No man will come near the poor little queen, of course. No man is allowed in the royal confinement chamber and her husband, the only one who might trespass, is in his own shadowy room washed daily as if he were a big overgrown baby, fed as if he were in his dotage, limp as a new corpse.

We are holding the terrible news of the king’s health tightly within the walls of the palace. The grooms of his chamber know; but they are so appalled at the work they have to do, and the collapse of the man they knew, that it has not been hard for Edmund Beaufort to take each one aside, swear him to secrecy and threaten him with the most terrible punishments if he so much as whispers a word outside the walls. The king’s household – his companions and his grooms, his pageboys, his master of horse and the grooms in the stable – know only that the king is stricken with an illness that makes him very tired and very weak, incapable of riding, and they wonder what can be wrong with him, but they are not troubled very much. It is not as if he was ever a lusty man who called for four hunters in the morning and would ride one after another, as each foundered. The quiet life of the king’s stables remains quiet; and only the men who see him inert in his bed in his peaceful bedroom realise how gravely ill the king has become.

We are helped in our rule of silence by the fact that most of the lords and gentry had left London for the summer and are slow to return. The duke does not summon parliament so the country gentry have no reason to come into the city, and everything that has to be decided in the kingdom is done with a handful of men in the king’s council in the name of the king but under the signature of the duke. He tells them that the king is unwell, too fatigued to come to council and he, Edmund Beaufort, as his most trusted kinsman will hold the king’s seal and use it to ratify any decision. Almost no-one suspects that the king is quite incapable of coming to the council. Most of them think he is in his private chapel, praying for the health of the queen, studying in silence, and that he has given the seal and the authority to Edmund Beaufort, who has always commanded so much anyway.

But the rumours start, as they are bound to do. The cooks remark that they never send good joints of meat into the king’s rooms but only soups, and then some fool of a groom says that the king cannot chew his food, and then hushes himself and says, ‘God save him!’ and takes himself off. Of course the physicians come and go in and out of the king’s rooms and anyone seeing them is bks tice that there are strange doctors and physicians, herbalists and practitioners of all sorts coming at the bidding of the duke and going into the king’s rooms. The physicians would not dare to speak; but they are attended by servants and have messengers bringing them herbs and physic. After a week of this, the duke invites me to his rooms and asks me to tell the queen that it is his advice that the king be taken to Windsor, where they can more easily nurse him without the news getting out.

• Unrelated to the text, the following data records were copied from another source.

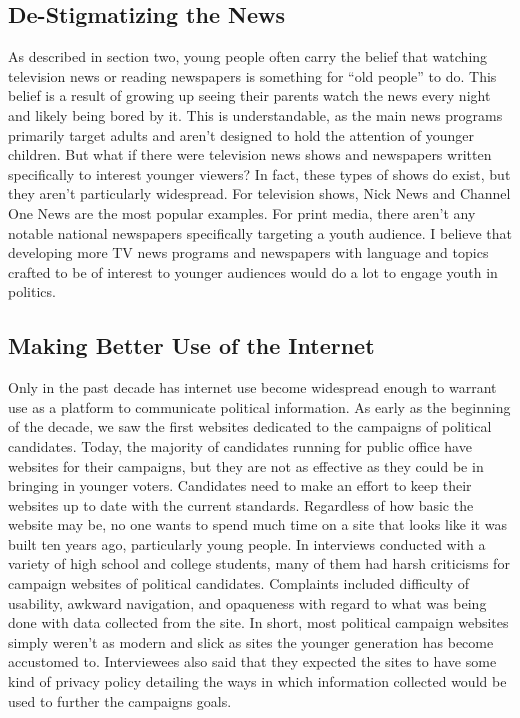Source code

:\documentclass[12pt,letterpaper]{article}
\begin{document}
\subsection{De-Stigmatizing the News}
As described in section two, young people often carry the belief that
watching television news or reading newspapers is something for ``old
people'' to do.  This belief is a result of growing up seeing their
parents watch the news every night and likely being bored by it.
This is understandable, as the main news programs primarily target
adults and aren't designed to hold the attention of younger children.
But what if there were television news shows and newspapers written
specifically to interest younger viewers?  In fact, these types of
shows do exist, but they aren't particularly widespread. For
television shows, Nick News and Channel One News are the most popular
examples.  For print media, there aren't any notable national
newspapers specifically targeting a youth audience. I believe that
developing more TV news programs and newspapers with language and
topics crafted to be of interest to younger audiences would do a lot
to engage youth in politics.  \cite{socia}

\subsection{Making Better Use of the Internet}
Only in the past decade has internet use become widespread enough to
warrant use as a platform to communicate political information.  As
early as the beginning of the decade, we saw the first websites
dedicated to the campaigns of political candidates.  Today, the
majority of candidates running for public office have websites for
their campaigns, but they are not as effective as they could be in
bringing in younger voters. Candidates need to make an effort to keep
their websites up to date with the current standards.  Regardless of
how basic the website may be, no one wants to spend much time on a
site that looks like it was built ten years ago, particularly young
people.  In interviews conducted with a variety of high school and
college students, many of them had harsh criticisms for campaign
websites of political candidates.  Complaints included difficulty of
usability, awkward navigation, and opaqueness with regard to what was
being done with data collected from the site.  In short, most
political campaign websites simply weren't as modern and slick as
sites the younger generation has become accustomed to.  Interviewees
also said that they expected the sites to have some kind of privacy
policy detailing the ways in which information collected would be used
to further the campaigns goals. \cite{inter}
\end{document}
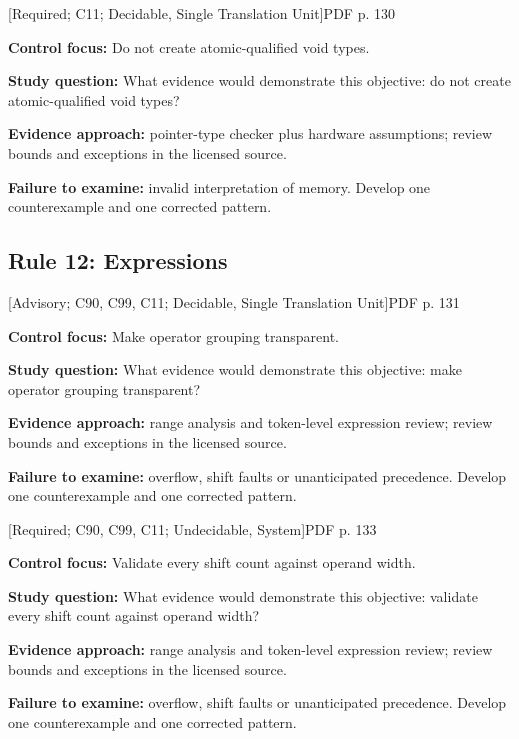 \documentclass[10pt,letterpaper]{article}
\begin{document}
\smallskip
{}
 \textsf{\footnotesize [Required; C11; Decidable, Single Translation Unit]}\hfill{\footnotesize PDF p. 130}\par
\textbf{Control focus:} Do not create atomic-qualified void types.\par
\textbf{Study question:} What evidence would demonstrate this objective: do not create atomic-qualified void types?\par
\textbf{Evidence approach:} pointer-type checker plus hardware assumptions; review bounds and exceptions in the licensed source.\par
\textbf{Failure to examine:} invalid interpretation of memory. Develop one counterexample and one corrected pattern.\par
\smallskip
\subsection{Rule 12: Expressions}
 \textsf{\footnotesize [Advisory; C90, C99, C11; Decidable, Single Translation Unit]}\hfill{\footnotesize PDF p. 131}\par
\textbf{Control focus:} Make operator grouping transparent.\par
\textbf{Study question:} What evidence would demonstrate this objective: make operator grouping transparent?\par
\textbf{Evidence approach:} range analysis and token-level expression review; review bounds and exceptions in the licensed source.\par
\textbf{Failure to examine:} overflow, shift faults or unanticipated precedence. Develop one counterexample and one corrected pattern.\par
\smallskip
{}
 \textsf{\footnotesize [Required; C90, C99, C11; Undecidable, System]}\hfill{\footnotesize PDF p. 133}\par
\textbf{Control focus:} Validate every shift count against operand width.\par
\textbf{Study question:} What evidence would demonstrate this objective: validate every shift count against operand width?\par
\textbf{Evidence approach:} range analysis and token-level expression review; review bounds and exceptions in the licensed source.\par
\textbf{Failure to examine:} overflow, shift faults or unanticipated precedence. Develop one counterexample and one corrected pattern.\par
\end{document}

‘She won’t like it,’ I tell him frankly. ‘She won’t like him being kept there, and her trapped here in confinement.’

‘If he stays here then people will start to talk,’ he says. ‘We cannot keep it secret. And she will want to avoid gossip more than anything else.’

I curtsey and go to the door.

‘What do you think?’ he asks me as my hand is on the latch. ‘What do you think, Your Grace? You’re a woman of gifts. What do you think will become of the king? And what of the queen if he never recovers?’